Living with Ruins, The Greek Dark Ages

Imagine living in a mud brick house in complete poverty and walking past colossal stone ruins every day on your way to the watering hole, in the Mediterranean around 900 BCE the small rural tribes did just that. Seeing these gigantic structures, extremely foreign, and never knowing where they came from strained the small tribes’ understanding to the point where they designed myths to help explain. They believed that the monumental structures were created by a great race before them that had died out. They did not believe humans like themselves had the strength (or technology) to build such massive architecture. This idea is called ethnocentrism and will be explained in greater depth later.

The historical period between 1200 and 900 BCE has been labeled the “Greek Dark Ages” or (more precisely) the Submycenaean Period. After the Mycenaean Palaces fell, because of multiple devastating factors (such as war, bronze drought, water drought, and the destruction of trade routes), civilization thinned out. Without the Palace structure as anchor, the city’s urban center rapidly decentralized and the population settled in small groups, building mud brick houses. The time of monumental architecture was over and, soon, forgotten.

Civilization in the Mediterranean practically started over again. History was lost, writing was lost, and technology was lost. Faced with the ruins of such monumental architecture as the Lion Gate at Mycenae[1] and the “Cyclopean” walls at Tiryns[2] the people of the Submycenaean and Early Geometric Periods came up with a way of understanding that modern archaeologists would call “ethnocentric.”

Ethnocentrism is cultural bias. Ethnocentrism entails judging the practices of another culture using the standards and values of one’s own society. Everyone is susceptible to ethnocentrism; being aware is the only way to fight it.

People of the Submycenaean Period called the time before them the “Heroic Age” because they judged the ruins to be too grand for humans of their day to build. In this case they are being ethnocentric because they judged the race before them to be incapable to build such structures, unless they had superhuman abilities. They attributed the structures to a race before them, a race of heroes and monsters, long extinct. Hence, the gigantic walls at Tiryns were called “Cyclopean” because only a Cyclopes could have lifted bricks so large.
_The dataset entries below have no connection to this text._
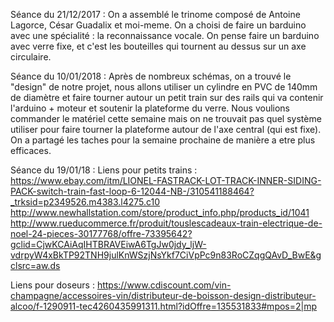 Séance du 21/12/2017 :
On a assemblé le trinome composé de Antoine Lagorce, César Guadalix et moi-meme. On a choisi de faire un barduino avec une spécialité : la reconnaissance vocale. On pense faire un barduino avec verre fixe, et c'est les bouteilles qui tournent au dessus sur un axe circulaire.

Séance du 10/01/2018 :
Après de nombreux schémas, on a trouvé le "design" de notre projet, nous allons utiliser un cylindre en PVC de 140mm de diamètre et faire tourner autour un petit train sur des rails qui va contenir l'arduino + moteur et soutenir la plateforme du verre. Nous voulions commander le matériel cette semaine mais on ne trouvait pas quel système utiliser pour faire tourner la plateforme autour de l'axe central (qui est fixe). On a partagé les taches pour la semaine prochaine de manière a etre plus efficaces.


Séance du 19/01/18 :
Liens pour petits trains :
https://www.ebay.com/itm/LIONEL-FASTRACK-LOT-TRACK-INNER-SIDING-PACK-switch-train-fast-loop-6-12044-NB-/310541188464?_trksid=p2349526.m4383.l4275.c10
http://www.newhallstation.com/store/product_info.php/products_id/1041
http://www.rueducommerce.fr/produit/touslescadeaux-train-electrique-de-noel-24-pieces-30177768/offre-73395642?gclid=CjwKCAiAqIHTBRAVEiwA6TgJw0jdy_ljW-vdrpyW4xBkTP92TNH9julKnWSzjNsYkf7CiVpPc9n83RoCZqgQAvD_BwE&gclsrc=aw.ds

Liens pour doseurs :
https://www.cdiscount.com/vin-champagne/accessoires-vin/distributeur-de-boisson-design-distributeur-alcoo/f-1290911-tec4260435991311.html?idOffre=135531833#mpos=2|mp
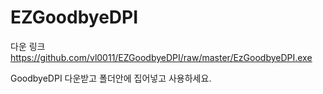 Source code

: # EZGoodbyeDPI

다운 링크
https://github.com/vl0011/EZGoodbyeDPI/raw/master/EzGoodbyeDPI.exe


GoodbyeDPI 다운받고 폴더안에 집어넣고 사용하세요.

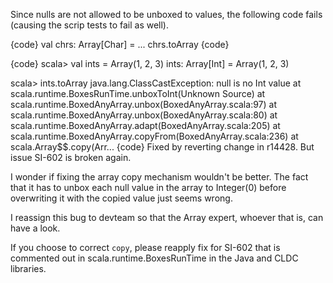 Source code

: Since nulls are not allowed to be unboxed to values, the following code fails (causing the scrip tests to fail as well).

{code}
  val chrs: Array[Char] = ...
  chrs.toArray
{code}

{code}
scala> val ints = Array(1, 2, 3)
ints: Array[Int] = Array(1, 2, 3)

scala> ints.toArray
java.lang.ClassCastException: null is no Int value
        at scala.runtime.BoxesRunTime.unboxToInt(Unknown Source)
        at scala.runtime.BoxedAnyArray.unbox(BoxedAnyArray.scala:97)
        at scala.runtime.BoxedAnyArray.unbox(BoxedAnyArray.scala:80)
        at scala.runtime.BoxedAnyArray.adapt(BoxedAnyArray.scala:205)
        at scala.runtime.BoxedAnyArray.copyFrom(BoxedAnyArray.scala:236)
        at scala.Array$$.copy(Arr...
{code}
Fixed by reverting change in r14428. But issue SI-602 is broken again.

I wonder if fixing the array copy mechanism wouldn't be better. The fact that it has to unbox each null value in the array to Integer(0) before overwriting it with the copied value just seems wrong.

I reassign this bug to devteam so that the Array expert, whoever that is, can have a look.

If you choose to correct `copy`, please reapply fix for SI-602 that is commented out in scala.runtime.BoxesRunTime in the Java  and CLDC libraries.
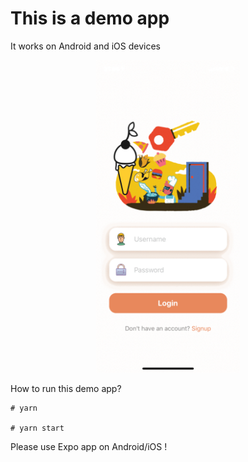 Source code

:# This is a demo app
It works on Android and iOS devices

<p align="center">
<img src="DEMO_UI.gif" width="auto" height="500" />
</p>


How to run this demo app?

    # yarn

	# yarn start

Please use Expo app on Android/iOS !
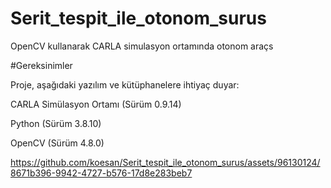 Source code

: # Serit_tespit_ile_otonom_surus
 OpenCV kullanarak CARLA simulasyon ortamında otonom araçs
 
#Gereksinimler

Proje, aşağıdaki yazılım ve kütüphanelere ihtiyaç duyar:

CARLA Simülasyon Ortamı (Sürüm 0.9.14)

Python (Sürüm 3.8.10)

OpenCV (Sürüm 4.8.0)


https://github.com/koesan/Serit_tespit_ile_otonom_surus/assets/96130124/8671b396-9942-4727-b576-17d8e283beb7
Although most of us do not live in mud brick houses and walk past monumental ruins (if only we did!) on our way to town, ethnocentrism still exists. What we need to understand as a whole is that past cultures were not LESS civilized then our own, nor MORE civilized. We, as archaeologists, need to analyze civilizations using an open mind, logic, and unbiased data.

 

Further Reading:

Neer, Richard T. Greek Art and Archaeology, A New History, c. 2500-c.150 BCE. Thames &        Hudson. New York, New York. 2012.

Fitton, J. Lesley. The Discovery of the Greek Bronze Age. Harvard University Press. Cambridge, MA. 1996.

 


[1]

Youn Fruneau @ whc.unesco.org

Youn Fruneau @ whc.unesco.org

 

[2]

Doucin & L. Lalait @ whc. unesco.org

Doucin & L. Lalait @ whc. unesco.org

1 thought on “Living with Ruins, The Greek Dark Ages

  1. The key here is, as you rightly point out, that no culture is more or less civilized than another. The Greek Dark Ages, for example, while leaving no impressive ruins for us to marvel at, set the stage for the next “wave” of Greek civilization – the democracy of Athens, the military dominance of Sparta – and had far-reaching consequences that we see even today. Interestingly, Yale University historian Thomas R. Martin, in Ancient Greece (1996), notes that the Greeks of the so-called Dark Ages, though they had lost the writing of the Mycenaeans before them, adapted the Phoenician alphabet “in a fundamental way by introducing vowels as letters. The Greek version of the alphabet eventually formed the base of the alphabet used for English today.” (Martin 43) Even without the grandiose palaces of their predecessors, this civilization, which early archaeologists may have written off as more “primitive” than the Mycenaeans, is every bit as complex, important, and its legacy is just as worthy of study.